Learn more about the 2015 eye irritation alternate testing framework for antimicrobial cleaning products:
What’s New in the 2015 Guidance
The testing framework in the updated guidance document expands the scope of the BCOP assay. Previously, the BCOP could be used to identify antimicrobial cleaning product Toxicity Category I and II eye irritants. EPA is now expanding the applicability of the BCOP assay for identifying toxicity category III eye irritants for antimicrobial cleaning products.
Scope of the Use of this Guidance
After additional analysis, the agency concluded that the testing approach in the 2015 guidance is acceptable for determining the eye hazard classification and labeling for antimicrobial cleaning products. Thus, the testing scheme can be used to satisfy the in vivo data requirement for eye irritation in 40 CFR Part 158W for antimicrobial cleaning products. See antimicrobial product data requirements.
For other pesticides, including conventional, biochemical, and other antimicrobial pesticides that do not include cleaning claims, the agency will consider alternative tests on a case-by-case basis. In these situations, the registrant is encouraged to consult with the EPA or submit the proposed test protocol to the EPA for review before conducting the study. EPA will determine the acceptability of test results on these other classes using a weight of evidence approach. That is, the results of the non-animal tests will be considered along with additional information on the chemical, including but not limited to structure-activity relationships and results of in vivo testing of the same or similar chemicals to support a classification under this testing scheme
In 2009, the agency initiated a pilot program through publication of a document entitled “Non-Animal Testing Approach to EPA Labeling for Eye Irritation.” This pilot encouraged antimicrobial pesticide registrants to submit studies on eye irritation for antimicrobial cleaning products using the in vitro and ex vivo testing methods mentioned above (BCOP, EO, and CM). The purpose of this pilot was to determine whether labeling decisions for eye irritation could be made using this approach.

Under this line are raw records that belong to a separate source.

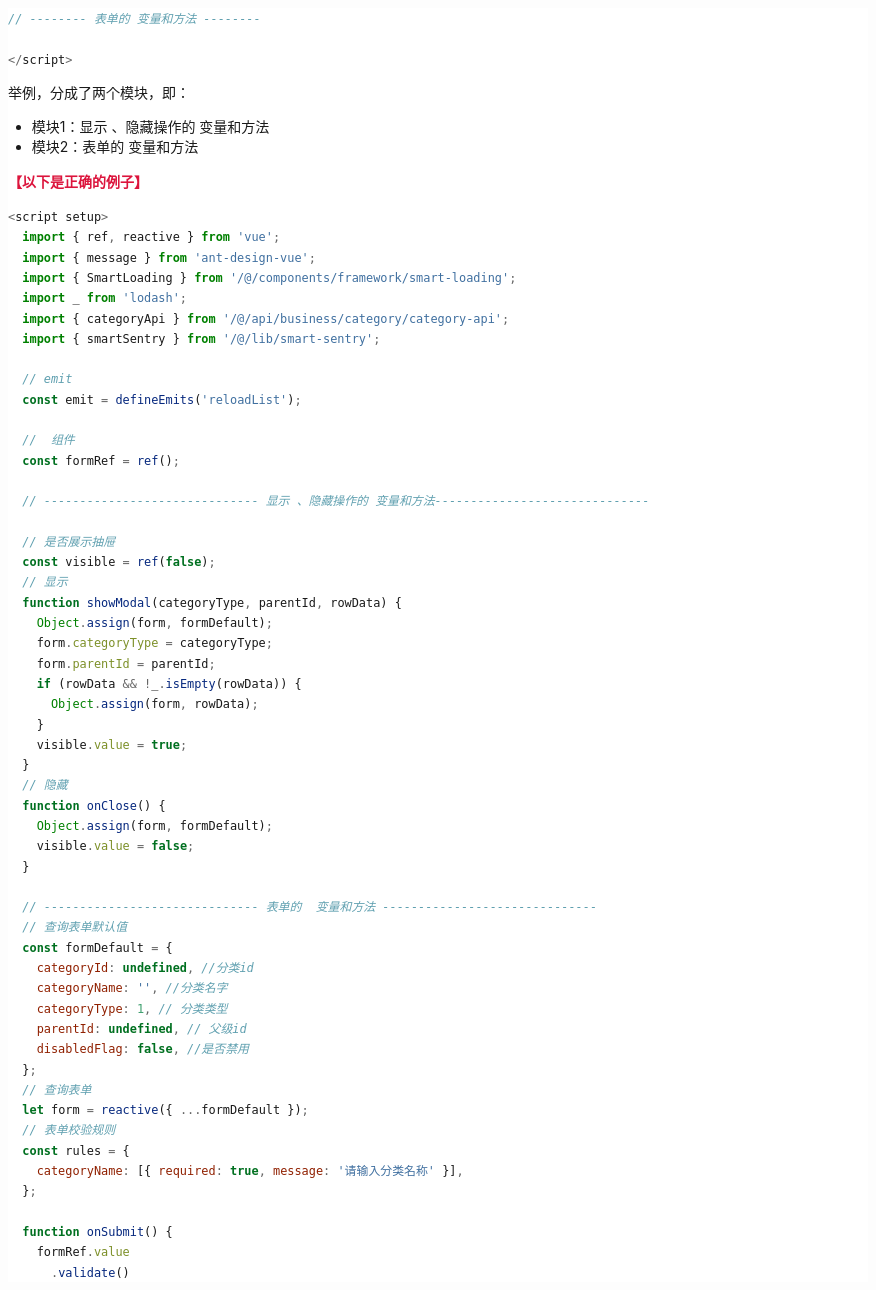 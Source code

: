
 ```js
// -------- 表单的 变量和方法 --------

</script>
```
举例，分成了两个模块，即：
- 模块1：显示 、隐藏操作的 变量和方法
- 模块2：表单的  变量和方法

<font color="#DC143C">**【以下是正确的例子】**</font>   

```js
<script setup>
  import { ref, reactive } from 'vue';
  import { message } from 'ant-design-vue';
  import { SmartLoading } from '/@/components/framework/smart-loading';
  import _ from 'lodash';
  import { categoryApi } from '/@/api/business/category/category-api';
  import { smartSentry } from '/@/lib/smart-sentry';

  // emit
  const emit = defineEmits('reloadList');

  //  组件
  const formRef = ref();

  // ------------------------------ 显示 、隐藏操作的 变量和方法------------------------------

  // 是否展示抽屉
  const visible = ref(false);
  // 显示
  function showModal(categoryType, parentId, rowData) {
    Object.assign(form, formDefault);
    form.categoryType = categoryType;
    form.parentId = parentId;
    if (rowData && !_.isEmpty(rowData)) {
      Object.assign(form, rowData);
    }
    visible.value = true;
  }
  // 隐藏
  function onClose() {
    Object.assign(form, formDefault);
    visible.value = false;
  }

  // ------------------------------ 表单的  变量和方法 ------------------------------
  // 查询表单默认值
  const formDefault = {
    categoryId: undefined, //分类id
    categoryName: '', //分类名字
    categoryType: 1, // 分类类型
    parentId: undefined, // 父级id
    disabledFlag: false, //是否禁用
  };
  // 查询表单
  let form = reactive({ ...formDefault });
  // 表单校验规则
  const rules = {
    categoryName: [{ required: true, message: '请输入分类名称' }],
  };

  function onSubmit() {
    formRef.value
      .validate()
```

As a result of this pilot program, and based on analyses conducted by the Interagency Coordinating Committee on the Validation of Alternative Methods (ICCVAM), the agency established as science policy the use of this approach for antimicrobial cleaning products in general and for other classes of pesticides and pesticide products on a case-by-case basis.
The agency recently conducted additional analysis to determine whether the BCOP assay could be used to identify Toxicity Category III eye irritants. This use of the BCOP assay is supported and has been incorporated into the updated guidance document.